Frederico Varandas: "Sobre o ruído e ameaças físicas, não nos vamos demitir"

Presidente do Sporting prometeu levar o mandato até ao fim e voltou a reafirmar que esta direção não está "refém" de claques e que expulsará os sócios envolvidos nas agressões a dirigentes.

Frederico Varandas garante que vai levar o mandato até ao fim, mesmo sob ruído e ameaças físicas. "Não estou agarrado ao lugar e isso dá-me força. A minha missão é entregar o clube melhor. Se admito não terminar voluntariamente? Foi eleito pela maioria dos sócios. Mandato tem duração de quatro anos. Vamos levá-lo até ao fim. Vamos entregar o clube muito melhor do que estava. Esse é o nosso objetivo. Sobre o ruído e ameaças físicas, não nos vamos demitir", garantiu o presidente do Sporting, em entrevista à TVI.

O presidente do Sporting abordou ainda a possibilidade de poder ir a uma Assembleia Geral destitutiva (Rogério Alves decide na terça-feira, pedido do movimento Dar Futuro ao Sporting). "Falando como sócio do Sporting, houve uma direção que foi destituída em toda a história do Sporting.
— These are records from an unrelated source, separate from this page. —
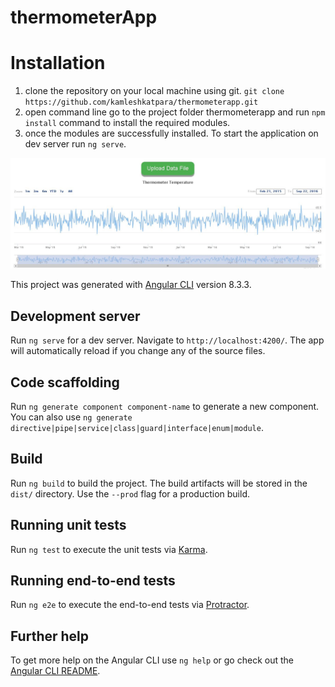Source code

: # thermometerApp

# Installation

1) clone the repository on your local machine using git.
   `git clone https://github.com/kamleshkatpara/thermometerapp.git`
2) open command line go to the project folder thermometerapp and run `npm install` command to install the required modules.
3) once the modules are successfully installed. To start the application on dev server run `ng serve`.

![thermometer app](https://github.com/kamleshkatpara/thermometerapp/raw/master/preview.JPG)


This project was generated with [Angular CLI](https://github.com/angular/angular-cli) version 8.3.3.

## Development server

Run `ng serve` for a dev server. Navigate to `http://localhost:4200/`. The app will automatically reload if you change any of the source files.

## Code scaffolding

Run `ng generate component component-name` to generate a new component. You can also use `ng generate directive|pipe|service|class|guard|interface|enum|module`.

## Build

Run `ng build` to build the project. The build artifacts will be stored in the `dist/` directory. Use the `--prod` flag for a production build.

## Running unit tests

Run `ng test` to execute the unit tests via [Karma](https://karma-runner.github.io).

## Running end-to-end tests

Run `ng e2e` to execute the end-to-end tests via [Protractor](http://www.protractortest.org/).

## Further help

To get more help on the Angular CLI use `ng help` or go check out the [Angular CLI README](https://github.com/angular/angular-cli/blob/master/README.md).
Uma direção que criou órgãos sociais e congelou contas. Vou esquecer como esta direção pegou no clube. Se uma direção, seja qual for, cai por resultados desportivos, passado 16 meses, o próximo não dura sequer um ano. Neste Sporting, há transparência e seriedade e separação de poderes", respondeu o líder leonino, eleito em setembro de 2018.
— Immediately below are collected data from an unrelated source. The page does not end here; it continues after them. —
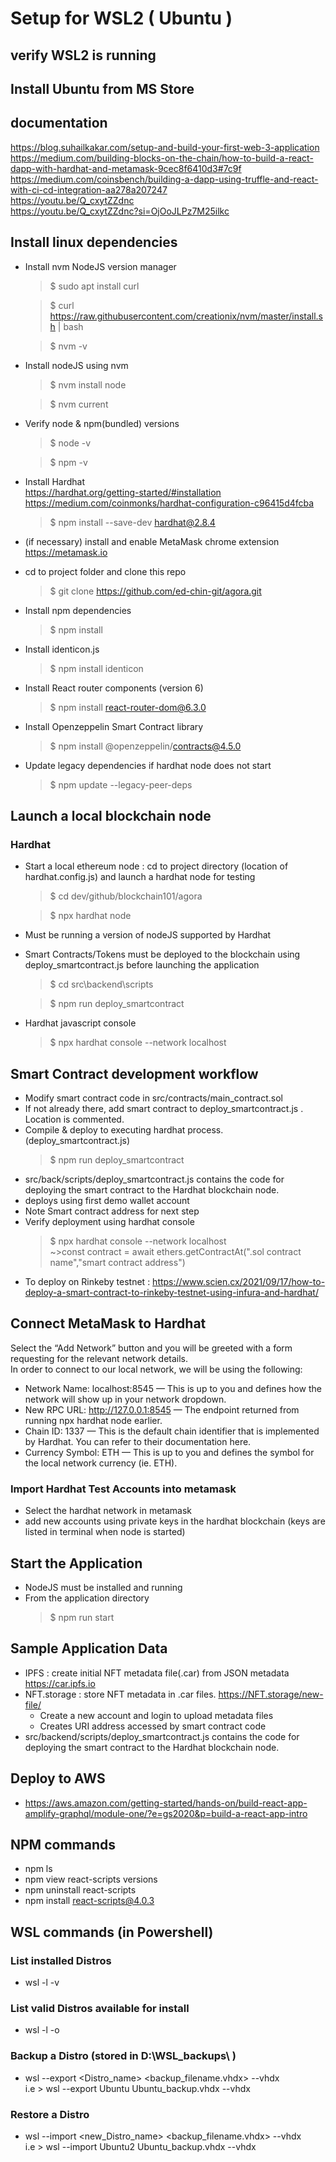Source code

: # Setup for WSL2 ( Ubuntu )
## verify WSL2 is running
## Install Ubuntu from MS Store
## documentation
https://blog.suhailkakar.com/setup-and-build-your-first-web-3-application  
https://medium.com/building-blocks-on-the-chain/how-to-build-a-react-dapp-with-hardhat-and-metamask-9cec8f6410d3#7c9f  
https://medium.com/coinsbench/building-a-dapp-using-truffle-and-react-with-ci-cd-integration-aa278a207247  
https://youtu.be/Q_cxytZZdnc  
https://youtu.be/Q_cxytZZdnc?si=OjOoJLPz7M25ilkc  

## Install linux dependencies
- Install nvm   NodeJS version manager
    > $ sudo apt install curl 

    > $ curl https://raw.githubusercontent.com/creationix/nvm/master/install.sh | bash
    
    > $ nvm -v

- Install nodeJS using nvm
    > $ nvm install node

    > $ nvm current
- Verify node & npm(bundled) versions
    > $ node -v  
    
    > $ npm -v  
- Install Hardhat   
    https://hardhat.org/getting-started/#installation  
    https://medium.com/coinmonks/hardhat-configuration-c96415d4fcba  
    > $ npm install --save-dev hardhat@2.8.4

- (if necessary) install and enable MetaMask chrome extension https://metamask.io

- cd to project folder and clone this repo
    > $ git clone https://github.com/ed-chin-git/agora.git

- Install npm dependencies 
    > $ npm install
- Install identicon.js
    > $ npm install identicon
- Install React router components  (version 6)
    > $ npm install react-router-dom@6.3.0
- Install Openzeppelin Smart Contract library
    > $ npm install @openzeppelin/contracts@4.5.0
- Update legacy dependencies if hardhat node does not start
    > $ npm update --legacy-peer-deps

## Launch a local blockchain node
### Hardhat 
+ Start a local ethereum node : cd to project directory (location of hardhat.config.js) and launch a hardhat node for testing
    > $ cd dev/github/blockchain101/agora

    > $ npx hardhat node

+ Must be running a version of nodeJS supported by Hardhat
+ Smart Contracts/Tokens must be deployed to the blockchain using deploy_smartcontract.js before launching the application
    > $ cd src\backend\scripts
    
    > $ npm run deploy_smartcontract
+ Hardhat javascript console
    > $ npx hardhat console --network localhost  


## Smart Contract development workflow
+ Modify smart contract code in src/contracts/main_contract.sol
+ If not already there, add smart contract to deploy_smartcontract.js . Location is commented.
+ Compile & deploy to executing hardhat process. (deploy_smartcontract.js)
    > $ npm run deploy_smartcontract
+ src/back/scripts/deploy_smartcontract.js contains the code for deploying the smart contract to the Hardhat blockchain node.
+ deploys using first demo wallet account 
+ Note Smart contract address for next step
+ Verify deployment using hardhat console
  > $ npx hardhat console --network localhost  
  ~>const contract = await ethers.getContractAt(".sol contract name","smart contract address")
+ To deploy on Rinkeby testnet : https://www.scien.cx/2021/09/17/how-to-deploy-a-smart-contract-to-rinkeby-testnet-using-infura-and-hardhat/


## Connect MetaMask to Hardhat 
Select the “Add Network” button and you will be greeted with a form requesting for the relevant network details.   
In order to connect to our local network, we will be using the following:
+ Network Name: localhost:8545 — This is up to you and defines how the network will show up in your network dropdown.
+ New RPC URL: http://127.0.0.1:8545 — The endpoint returned from running npx hardhat node earlier.
+ Chain ID: 1337 — This is the default chain identifier that is implemented by Hardhat. You can refer to their documentation here.
+ Currency Symbol: ETH — This is up to you and defines the symbol for the local network currency (ie. ETH).  
### Import Hardhat Test Accounts into metamask
+ Select the hardhat network in metamask
+ add new accounts using private keys in the hardhat blockchain (keys are listed in terminal when node is started)
 
## Start the Application
+ NodeJS must be installed and running
+ From the application directory
    > $ npm run start
## Sample Application Data
+ IPFS  : create initial NFT metadata file(.car) from JSON metadata https://car.ipfs.io 
+ NFT.storage  : store NFT metadata in .car files. https://NFT.storage/new-file/
    * Create a new account and login to upload metadata files
    * Creates URI address accessed by smart contract code
+ src/backend/scripts/deploy_smartcontract.js contains the code for deploying the smart contract to the Hardhat blockchain node.

## Deploy to AWS
+ https://aws.amazon.com/getting-started/hands-on/build-react-app-amplify-graphql/module-one/?e=gs2020&p=build-a-react-app-intro  

## NPM commands
+ npm ls
+ npm view react-scripts versions
+ npm uninstall react-scripts
+ npm install react-scripts@4.0.3

## WSL commands (in Powershell)
### List installed Distros
+ wsl -l -v

### List valid Distros available for install
+ wsl -l -o

### Backup a Distro (stored in D:\WSL_backups\ )
+ wsl --export <Distro_name> <backup_filename.vhdx> --vhdx     
  i.e >  wsl --export Ubuntu Ubuntu_backup.vhdx --vhdx
### Restore a Distro
+ wsl --import <new_Distro_name> <backup_filename.vhdx> --vhdx     
  i.e >  wsl --import Ubuntu2 Ubuntu_backup.vhdx --vhdx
Questionado sobre as regalias fiscais dos clubes que são instituições de utilidade pública e o "espetáculo degradante que oferecem", o dirigente leonino respondeu assim: "Uma vergonha. Fuga ao fisco, comunicados de baixo nível, agressões... Lutamos pelo Sporting sem abdicar dos nossos princípios. Eu acabo por ser o ET. Se calhar sou muito mais incómodo que presidentes que fazem isso e são reféns das claques e alimentam-nas."
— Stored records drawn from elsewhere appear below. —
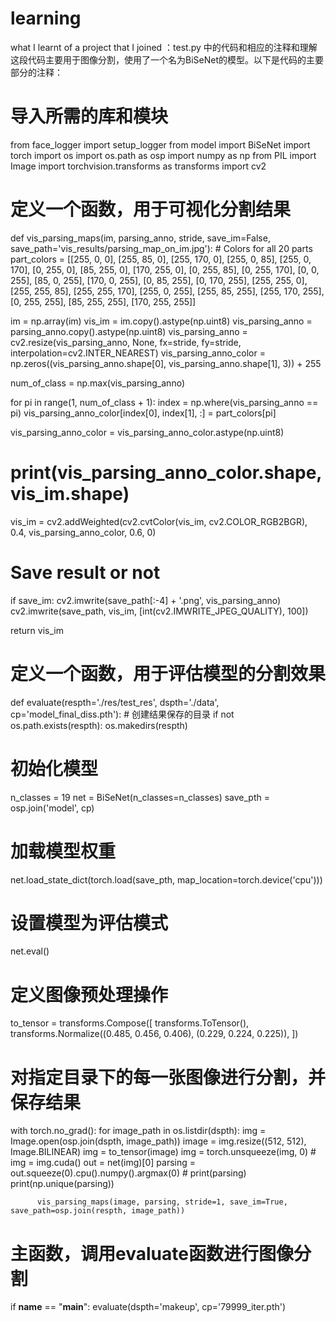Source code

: # learning
what I learnt of a project that I joined ：test.py 中的代码和相应的注释和理解
这段代码主要用于图像分割，使用了一个名为BiSeNet的模型。以下是代码的主要部分的注释：

# 导入所需的库和模块
from face_logger import setup_logger
from model import BiSeNet
import torch
import os
import os.path as osp
import numpy as np
from PIL import Image
import torchvision.transforms as transforms
import cv2

# 定义一个函数，用于可视化分割结果
def vis_parsing_maps(im, parsing_anno, stride, save_im=False, save_path='vis_results/parsing_map_on_im.jpg'):
    # Colors for all 20 parts
    part_colors = [[255, 0, 0], [255, 85, 0], [255, 170, 0],
                   [255, 0, 85], [255, 0, 170],
                   [0, 255, 0], [85, 255, 0], [170, 255, 0],
                   [0, 255, 85], [0, 255, 170],
                   [0, 0, 255], [85, 0, 255], [170, 0, 255],
                   [0, 85, 255], [0, 170, 255],
                   [255, 255, 0], [255, 255, 85], [255, 255, 170],
                   [255, 0, 255], [255, 85, 255], [255, 170, 255],
                   [0, 255, 255], [85, 255, 255], [170, 255, 255]]

im = np.array(im)
vis_im = im.copy().astype(np.uint8)
vis_parsing_anno = parsing_anno.copy().astype(np.uint8)
vis_parsing_anno = cv2.resize(vis_parsing_anno, None, fx=stride, fy=stride, interpolation=cv2.INTER_NEAREST)
vis_parsing_anno_color = np.zeros((vis_parsing_anno.shape[0], vis_parsing_anno.shape[1], 3)) + 255

num_of_class = np.max(vis_parsing_anno)

for pi in range(1, num_of_class + 1):
    index = np.where(vis_parsing_anno == pi)
    vis_parsing_anno_color[index[0], index[1], :] = part_colors[pi]

vis_parsing_anno_color = vis_parsing_anno_color.astype(np.uint8)
# print(vis_parsing_anno_color.shape, vis_im.shape)
 vis_im = cv2.addWeighted(cv2.cvtColor(vis_im, cv2.COLOR_RGB2BGR), 0.4, vis_parsing_anno_color, 0.6, 0)

# Save result or not
if save_im:
    cv2.imwrite(save_path[:-4] + '.png', vis_parsing_anno)
    cv2.imwrite(save_path, vis_im, [int(cv2.IMWRITE_JPEG_QUALITY), 100])

return vis_im



# 定义一个函数，用于评估模型的分割效果
def evaluate(respth='./res/test_res', dspth='./data', cp='model_final_diss.pth'):
    # 创建结果保存的目录
    if not os.path.exists(respth):
        os.makedirs(respth)

# 初始化模型
n_classes = 19
net = BiSeNet(n_classes=n_classes)
save_pth = osp.join('model', cp)
# 加载模型权重
net.load_state_dict(torch.load(save_pth, map_location=torch.device('cpu')))
# 设置模型为评估模式
net.eval()

# 定义图像预处理操作
to_tensor = transforms.Compose([
    transforms.ToTensor(),
    transforms.Normalize((0.485, 0.456, 0.406), (0.229, 0.224, 0.225)),
])

  # 对指定目录下的每一张图像进行分割，并保存结果
  with torch.no_grad():
      for image_path in os.listdir(dspth):
          img = Image.open(osp.join(dspth, image_path))
          image = img.resize((512, 512), Image.BILINEAR)
          img = to_tensor(image)
          img = torch.unsqueeze(img, 0)
          # img = img.cuda()
          out = net(img)[0]
          parsing = out.squeeze(0).cpu().numpy().argmax(0)
          # print(parsing)
          print(np.unique(parsing))
          
          vis_parsing_maps(image, parsing, stride=1, save_im=True, save_path=osp.join(respth, image_path))


# 主函数，调用evaluate函数进行图像分割
if __name__ == "__main__":
    evaluate(dspth='makeup', cp='79999_iter.pth')

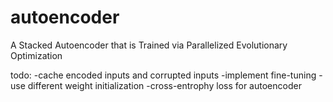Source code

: autoencoder
===========

A Stacked Autoencoder that is Trained via Parallelized Evolutionary Optimization

todo:
-cache encoded inputs and corrupted inputs
-implement fine-tuning
-use different weight initialization
-cross-entrophy loss for autoencoder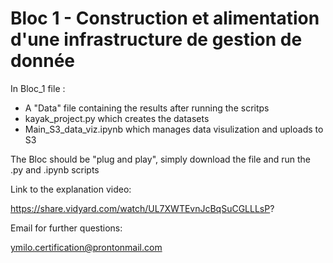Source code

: # Bloc 1 - Construction et alimentation d'une infrastructure de gestion de donnée

In Bloc_1 file :
  - A "Data" file containing the results after running the scritps
  - kayak_project.py which creates the datasets
  - Main_S3_data_viz.ipynb which manages data visulization and uploads to S3
  
The Bloc should be "plug and play", simply download the file and run the .py and .ipynb scripts

Link to the explanation video:

https://share.vidyard.com/watch/UL7XWTEvnJcBqSuCGLLLsP?

Email for further questions:

ymilo.certification@prontonmail.com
Varandas está em "guerra" com as claques e revelou que já foi ameaçado "n vezes" desde maio de 2018, mas acredita que o clube vai "sobreviver às ameaças" e "ser mais forte". Para isso "é preciso rasgar de vez com algumas coisas do passado" e não deixar que "uma claque" possa "fazer cair treinadores".

Questionado sobre o "clima de guerra civil" que o clube vive, o dirigente prometeu que não vai dar tréguas às claques, apesar de reconhecer que "é injusto meter toda a gente no mesmo saco". "No caso da Juve Leo, há senhores que se julgam acima dos estatutos, presidentes e mandatos. Esse tem sido um dos sérios problemas do Sporting. Temos de defender o clube mas a direção não consegue fazer isto sozinho. Enquanto a maioria do Sporting for silenciosa será difícil. Faço este apelo a eles, sim, donos do clube. Que o Sporting continue dos sócios e não sequestrado por claques. Não decidi ter esta guerra com as claques", respondeu.

O líder leonino explicou ainda que tentou negociar com as claques no início da época: "Propusemos uma gamebox a um preço de 120 euros a cada elemento da claque mas que fosse vendido nas bilheteiras, para ser o mais transparente possível. O que queriam era bilhetes de época sem nome para revendê-los mais tarde. À 3.ª jornada fui insultado quando o Sporting estava em primeiro. O que mudou foi que cerca de 300, 400 mil euros que eram dados. Acabámos com o negócio deles. Golo do Portimonense foi festejado pela claque do Sporting. Temos uma claque que deseja que o Sporting perca."

Este sábado o clube voltou a ser notícia por agressões a sportinguistas e, segundo o presidente "não foi um incidente menor, foi algo premeditado" e voltou a apontar o dedo a uma das claques. "Dois elementos da Juve Leo, cujas caras se conseguem identificar, que agrediram ao pontapé um segurança, um elemento do conselho diretivo, três, também o Osório de Castro..." denunciou, revelando, que se os agressores forem sócios serão expulsos, e pedindo aos dirigentes da Juve Leo que apareçam e deêm a cara.